Reputation: 1749
I am using matplotlib's imshow()
function to show a pandas.DataFrame
.
I would like the labels and ticks for both x and y axes to be drawn from the DataFrame.index and DataFrame.columns lists, but I can't figure out how to do it.
Assuming that data
is a pandas.DataFrame
:
>>> print data
<class 'pandas.core.frame.DataFrame'>
Index: 201 entries, 1901 to 2101
Data columns:
jan 201 non-null values
feb 201 non-null values
mar 201 non-null values
apr 201 non-null values
may 201 non-null values
jun 201 non-null values
jul 201 non-null values
aug 201 non-null values
sep 201 non-null values
oct 201 non-null values
nov 201 non-null values
dec 201 non-null values
When I do this:
ax1 = fig.add_subplot(131, xticklabels=data.columns, yticklabels=data.index)
ax1.set_title("A")
ax1.tick_params(axis='both', direction='out')
im1 = ax1.imshow(data,
interpolation='nearest',
aspect='auto',
cmap=cmap )
I end up with nicely spaced tick labels on the y axis of the image, but the labels are 1901-1906 instead of 1901 thru 2101. Likewise, the x axis tick labels are feb-jul instead of jan-dec.
If I use
ax1 = fig.add_subplot(131) # without specifying tick labels
Then I end up with the axis tick labels simply being the underlying ndarray index values (i.e. 0-201 and 0-12). I don't need to modify the spacing or quantity of ticks and labels, I just want the label text to come from the DataFrame index and column lists. Not sure if I am missing something easy or not?
Thanks in advance.
Upvotes: 9
Views: 16243
Reputation: 2345
As a general solution, I have found the following method to be an easy way to bring a Pandas datetime64 index into a matplotlib axis label.

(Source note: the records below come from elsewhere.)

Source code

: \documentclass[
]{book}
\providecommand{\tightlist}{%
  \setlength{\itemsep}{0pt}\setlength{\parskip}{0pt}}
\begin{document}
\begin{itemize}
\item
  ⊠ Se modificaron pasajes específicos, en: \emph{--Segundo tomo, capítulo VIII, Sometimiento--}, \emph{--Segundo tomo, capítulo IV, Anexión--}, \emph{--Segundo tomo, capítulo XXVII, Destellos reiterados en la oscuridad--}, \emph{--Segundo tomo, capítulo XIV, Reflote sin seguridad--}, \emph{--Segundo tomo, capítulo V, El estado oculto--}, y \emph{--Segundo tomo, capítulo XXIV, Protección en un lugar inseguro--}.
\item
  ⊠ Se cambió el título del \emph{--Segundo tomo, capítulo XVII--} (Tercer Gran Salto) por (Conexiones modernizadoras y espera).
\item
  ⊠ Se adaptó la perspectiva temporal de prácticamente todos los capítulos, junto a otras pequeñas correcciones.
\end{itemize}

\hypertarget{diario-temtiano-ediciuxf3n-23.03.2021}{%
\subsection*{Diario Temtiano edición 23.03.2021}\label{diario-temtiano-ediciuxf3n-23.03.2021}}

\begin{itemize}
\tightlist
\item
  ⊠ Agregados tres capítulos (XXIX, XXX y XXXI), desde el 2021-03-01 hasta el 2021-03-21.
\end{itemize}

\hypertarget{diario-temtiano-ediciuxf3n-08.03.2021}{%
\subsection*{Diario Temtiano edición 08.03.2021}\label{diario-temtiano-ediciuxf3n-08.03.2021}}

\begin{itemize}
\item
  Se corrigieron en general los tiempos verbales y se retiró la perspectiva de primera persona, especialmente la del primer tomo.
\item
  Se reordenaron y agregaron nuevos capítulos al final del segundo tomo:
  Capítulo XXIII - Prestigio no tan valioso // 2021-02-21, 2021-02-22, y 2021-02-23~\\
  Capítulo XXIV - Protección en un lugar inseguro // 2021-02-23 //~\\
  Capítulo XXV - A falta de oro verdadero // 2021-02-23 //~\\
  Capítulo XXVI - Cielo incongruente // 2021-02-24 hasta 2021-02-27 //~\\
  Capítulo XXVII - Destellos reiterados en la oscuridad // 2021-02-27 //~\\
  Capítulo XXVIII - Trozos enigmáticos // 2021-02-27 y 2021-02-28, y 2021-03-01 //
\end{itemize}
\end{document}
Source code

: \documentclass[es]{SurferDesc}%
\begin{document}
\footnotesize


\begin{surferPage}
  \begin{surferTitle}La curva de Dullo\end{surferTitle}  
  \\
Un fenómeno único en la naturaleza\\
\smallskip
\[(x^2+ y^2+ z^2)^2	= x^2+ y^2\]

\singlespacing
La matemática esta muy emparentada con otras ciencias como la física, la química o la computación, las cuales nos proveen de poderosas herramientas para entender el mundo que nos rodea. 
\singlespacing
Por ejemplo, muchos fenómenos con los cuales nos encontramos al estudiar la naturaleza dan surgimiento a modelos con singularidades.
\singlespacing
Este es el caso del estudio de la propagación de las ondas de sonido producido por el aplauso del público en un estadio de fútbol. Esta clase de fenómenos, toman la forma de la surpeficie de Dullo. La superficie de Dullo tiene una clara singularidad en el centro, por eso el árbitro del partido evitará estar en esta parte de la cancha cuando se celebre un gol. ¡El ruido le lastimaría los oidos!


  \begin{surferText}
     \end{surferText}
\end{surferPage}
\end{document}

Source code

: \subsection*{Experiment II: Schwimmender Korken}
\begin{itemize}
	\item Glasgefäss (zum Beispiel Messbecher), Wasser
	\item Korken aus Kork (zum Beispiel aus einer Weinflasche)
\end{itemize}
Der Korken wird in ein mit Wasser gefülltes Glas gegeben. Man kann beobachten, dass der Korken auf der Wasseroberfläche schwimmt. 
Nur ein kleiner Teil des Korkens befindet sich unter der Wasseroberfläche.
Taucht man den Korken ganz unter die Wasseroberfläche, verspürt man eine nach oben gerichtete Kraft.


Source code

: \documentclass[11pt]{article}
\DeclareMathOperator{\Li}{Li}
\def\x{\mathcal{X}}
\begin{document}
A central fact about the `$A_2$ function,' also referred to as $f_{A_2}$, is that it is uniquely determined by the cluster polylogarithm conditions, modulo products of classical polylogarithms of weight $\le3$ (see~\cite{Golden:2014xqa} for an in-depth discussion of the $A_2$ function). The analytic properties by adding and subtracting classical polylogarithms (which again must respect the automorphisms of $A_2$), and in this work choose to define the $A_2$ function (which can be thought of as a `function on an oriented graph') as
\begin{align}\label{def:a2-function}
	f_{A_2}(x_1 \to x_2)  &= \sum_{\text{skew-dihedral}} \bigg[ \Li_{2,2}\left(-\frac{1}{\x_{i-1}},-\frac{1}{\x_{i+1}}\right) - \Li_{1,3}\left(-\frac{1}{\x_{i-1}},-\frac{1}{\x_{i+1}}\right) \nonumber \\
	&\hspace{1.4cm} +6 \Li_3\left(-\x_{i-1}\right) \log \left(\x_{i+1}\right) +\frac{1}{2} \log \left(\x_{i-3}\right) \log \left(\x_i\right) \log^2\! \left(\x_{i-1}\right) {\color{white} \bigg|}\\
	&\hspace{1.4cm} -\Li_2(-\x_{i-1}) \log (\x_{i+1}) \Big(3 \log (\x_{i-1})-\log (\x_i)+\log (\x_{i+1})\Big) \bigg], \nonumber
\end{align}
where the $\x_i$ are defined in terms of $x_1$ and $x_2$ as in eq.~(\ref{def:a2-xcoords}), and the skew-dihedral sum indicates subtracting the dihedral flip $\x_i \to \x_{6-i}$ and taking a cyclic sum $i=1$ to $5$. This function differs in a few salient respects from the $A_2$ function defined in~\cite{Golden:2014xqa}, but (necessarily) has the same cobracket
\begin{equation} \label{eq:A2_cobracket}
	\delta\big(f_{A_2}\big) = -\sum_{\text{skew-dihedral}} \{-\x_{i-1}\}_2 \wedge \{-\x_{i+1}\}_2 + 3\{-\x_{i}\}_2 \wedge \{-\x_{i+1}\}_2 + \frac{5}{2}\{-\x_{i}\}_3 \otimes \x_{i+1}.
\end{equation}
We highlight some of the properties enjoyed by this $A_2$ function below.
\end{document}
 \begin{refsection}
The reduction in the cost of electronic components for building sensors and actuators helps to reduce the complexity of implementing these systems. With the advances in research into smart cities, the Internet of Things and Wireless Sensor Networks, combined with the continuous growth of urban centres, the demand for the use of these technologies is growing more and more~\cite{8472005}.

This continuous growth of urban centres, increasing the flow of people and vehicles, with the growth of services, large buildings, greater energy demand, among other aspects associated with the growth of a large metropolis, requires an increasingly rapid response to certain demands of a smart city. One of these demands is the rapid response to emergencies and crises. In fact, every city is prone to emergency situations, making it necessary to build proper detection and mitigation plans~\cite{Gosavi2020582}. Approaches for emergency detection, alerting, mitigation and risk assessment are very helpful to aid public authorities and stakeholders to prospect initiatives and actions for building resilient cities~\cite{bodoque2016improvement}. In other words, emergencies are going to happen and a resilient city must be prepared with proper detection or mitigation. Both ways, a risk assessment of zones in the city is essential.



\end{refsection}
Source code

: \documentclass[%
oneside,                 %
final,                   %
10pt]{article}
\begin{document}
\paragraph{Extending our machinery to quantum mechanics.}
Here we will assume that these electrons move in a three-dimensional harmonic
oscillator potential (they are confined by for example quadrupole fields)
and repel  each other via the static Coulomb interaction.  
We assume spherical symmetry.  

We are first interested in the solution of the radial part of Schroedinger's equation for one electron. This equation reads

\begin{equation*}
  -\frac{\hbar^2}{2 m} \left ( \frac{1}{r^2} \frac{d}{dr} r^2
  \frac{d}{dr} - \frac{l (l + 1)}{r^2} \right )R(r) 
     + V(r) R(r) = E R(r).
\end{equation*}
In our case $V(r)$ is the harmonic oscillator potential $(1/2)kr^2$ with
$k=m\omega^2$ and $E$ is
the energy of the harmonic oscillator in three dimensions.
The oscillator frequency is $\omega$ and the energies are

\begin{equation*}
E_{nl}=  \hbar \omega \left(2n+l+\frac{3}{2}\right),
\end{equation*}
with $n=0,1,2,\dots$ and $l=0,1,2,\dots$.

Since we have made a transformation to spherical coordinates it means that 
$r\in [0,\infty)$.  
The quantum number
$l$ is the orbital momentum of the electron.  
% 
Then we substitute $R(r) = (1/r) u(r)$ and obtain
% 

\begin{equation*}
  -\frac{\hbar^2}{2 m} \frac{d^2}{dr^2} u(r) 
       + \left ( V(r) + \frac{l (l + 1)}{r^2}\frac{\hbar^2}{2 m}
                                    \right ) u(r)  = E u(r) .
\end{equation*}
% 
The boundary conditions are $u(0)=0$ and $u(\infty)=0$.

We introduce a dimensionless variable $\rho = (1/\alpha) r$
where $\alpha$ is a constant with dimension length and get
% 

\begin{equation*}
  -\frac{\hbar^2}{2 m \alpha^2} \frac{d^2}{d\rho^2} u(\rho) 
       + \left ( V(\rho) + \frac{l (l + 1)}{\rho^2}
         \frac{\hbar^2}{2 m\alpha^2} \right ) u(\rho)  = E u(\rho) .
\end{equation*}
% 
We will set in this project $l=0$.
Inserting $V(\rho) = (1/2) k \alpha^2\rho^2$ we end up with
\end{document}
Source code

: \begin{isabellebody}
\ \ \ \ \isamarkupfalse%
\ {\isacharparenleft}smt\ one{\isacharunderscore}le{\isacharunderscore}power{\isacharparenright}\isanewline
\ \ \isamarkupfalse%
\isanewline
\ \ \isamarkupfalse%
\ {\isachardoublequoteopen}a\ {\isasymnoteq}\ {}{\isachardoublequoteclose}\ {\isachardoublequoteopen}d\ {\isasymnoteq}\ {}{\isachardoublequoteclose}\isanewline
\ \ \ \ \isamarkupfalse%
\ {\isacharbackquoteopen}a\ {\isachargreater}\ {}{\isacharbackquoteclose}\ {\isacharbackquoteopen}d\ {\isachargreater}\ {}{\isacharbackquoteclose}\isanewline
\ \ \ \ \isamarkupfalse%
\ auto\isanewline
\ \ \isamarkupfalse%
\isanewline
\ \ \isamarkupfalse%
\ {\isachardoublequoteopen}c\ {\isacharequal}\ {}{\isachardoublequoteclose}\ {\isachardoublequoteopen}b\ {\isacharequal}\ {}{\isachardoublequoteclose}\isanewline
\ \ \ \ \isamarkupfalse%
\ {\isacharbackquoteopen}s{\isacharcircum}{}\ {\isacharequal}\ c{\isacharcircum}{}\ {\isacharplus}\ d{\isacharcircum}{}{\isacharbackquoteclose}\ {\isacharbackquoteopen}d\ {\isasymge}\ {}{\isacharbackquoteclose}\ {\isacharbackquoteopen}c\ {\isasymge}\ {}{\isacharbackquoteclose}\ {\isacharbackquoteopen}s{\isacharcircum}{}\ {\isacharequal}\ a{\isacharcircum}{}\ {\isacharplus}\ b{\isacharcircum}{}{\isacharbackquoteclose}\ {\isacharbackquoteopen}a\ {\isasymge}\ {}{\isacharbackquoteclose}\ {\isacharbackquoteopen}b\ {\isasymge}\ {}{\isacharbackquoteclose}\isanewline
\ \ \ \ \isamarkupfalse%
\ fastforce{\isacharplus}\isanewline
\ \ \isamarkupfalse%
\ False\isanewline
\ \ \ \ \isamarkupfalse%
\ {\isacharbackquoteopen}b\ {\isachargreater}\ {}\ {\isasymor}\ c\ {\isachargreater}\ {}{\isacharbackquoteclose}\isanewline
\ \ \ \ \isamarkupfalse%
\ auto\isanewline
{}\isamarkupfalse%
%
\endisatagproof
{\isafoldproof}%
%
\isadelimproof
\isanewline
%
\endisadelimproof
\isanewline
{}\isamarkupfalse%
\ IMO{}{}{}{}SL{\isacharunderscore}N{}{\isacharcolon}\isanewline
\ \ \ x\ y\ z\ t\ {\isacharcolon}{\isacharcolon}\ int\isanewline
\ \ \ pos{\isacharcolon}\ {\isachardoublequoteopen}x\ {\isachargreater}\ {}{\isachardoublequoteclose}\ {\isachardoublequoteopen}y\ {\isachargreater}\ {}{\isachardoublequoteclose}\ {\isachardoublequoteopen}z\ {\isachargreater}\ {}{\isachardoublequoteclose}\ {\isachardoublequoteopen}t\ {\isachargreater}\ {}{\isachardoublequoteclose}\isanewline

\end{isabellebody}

First, create a new series by converting the pandas datetime64 index to a Python datetime.datetime class.
new_series = your_pandas_dataframe.index.to_pydatetime()
Now you have all the functionality of matplotlib.dates. Before plotting, import matplotlib.dates as mdates and declare the following variables:
years = mdates.YearLocator()
months = mdates.MonthLocator()
days = mdates.DayLocator()
hours = mdates.HourLocator(12) #if you want ticks every 12 hrs, you can pass 12 to this function
minutes = mdates.MinuteLocator()
daysFmt = mdates.DateFormatter('%m/%d') #or whatever format you want
Now, make your plots, using the new_series as the x-axis:
fig1 = plt.figure()
ax = fig1.add_subplot(111)
ax.plot(new_series,your_pandas_dataframe)
You can use the mdates functions declared above to tweak the labels and ticks to your pleasing, such as:
ax.xaxis.set_major_locator(days)
ax.xaxis.set_major_formatter(daysFmt)
ax.xaxis.set_minor_locator(hours)
Upvotes: 6
Reputation: 25692
I've found that the easiest way to do this is with ImageGrid
. Here's the code to do this and the plot + here is an IPython notebook that shows it in a more presentable format:
mons = ['Jan',
'Feb',
'Mar',
'Apr',
'May',
'Jun',
'Jul',
'Aug',
'Sep',
'Oct',
'Nov',
'Dec']
# just get the first 5 for illustration purposes
df = DataFrame(randn(201, len(mons)), columns=mons,
index=arange(1901, 2102))[:5]
from mpl_toolkits.axes_grid1 import ImageGrid
fig = figure(figsize=(20, 100))
grid = ImageGrid(fig, 111, nrows_ncols=(1, 1),
direction='row', axes_pad=0.05, add_all=True,
label_mode='1', share_all=False,
cbar_location='right', cbar_mode='single',
cbar_size='10%', cbar_pad=0.05)
ax = grid[0]
ax.set_title('A', fontsize=40)
ax.tick_params(axis='both', direction='out', labelsize=20)
im = ax.imshow(df.values, interpolation='nearest', vmax=df.max().max(),
vmin=df.min().min())
ax.cax.colorbar(im)
ax.cax.tick_params(labelsize=20)
ax.set_xticks(arange(df.shape[1]))
ax.set_xticklabels(mons)
ax.set_yticks(arange(df.shape[0]))
ax.set_yticklabels(df.index)
Upvotes: 3
Reputation: 521
I believe the issue has to do with specifying the tick labels for existing ticks. By default, there are fewer ticks than labels so only the first few labels are used. The following should work by first setting the number of ticks.
ax1 = fig.add_subplot(131)
ax1.set_title("A")
ax1.tick_params(axis='both', direction='out')
ax1.set_xticks(range(len(data.columns)))
ax1.set_xticklabels(data.columns)
ax1.set_yticks(range(len(data.index)))
ax1.set_yticklabels(data.index)
im1 = ax1.imshow(data, interpolation='nearest', aspect='auto', cmap=cmap)
This produces a tick for every year on the y-axis, so you might want to use a subset of the index values.
Upvotes: 9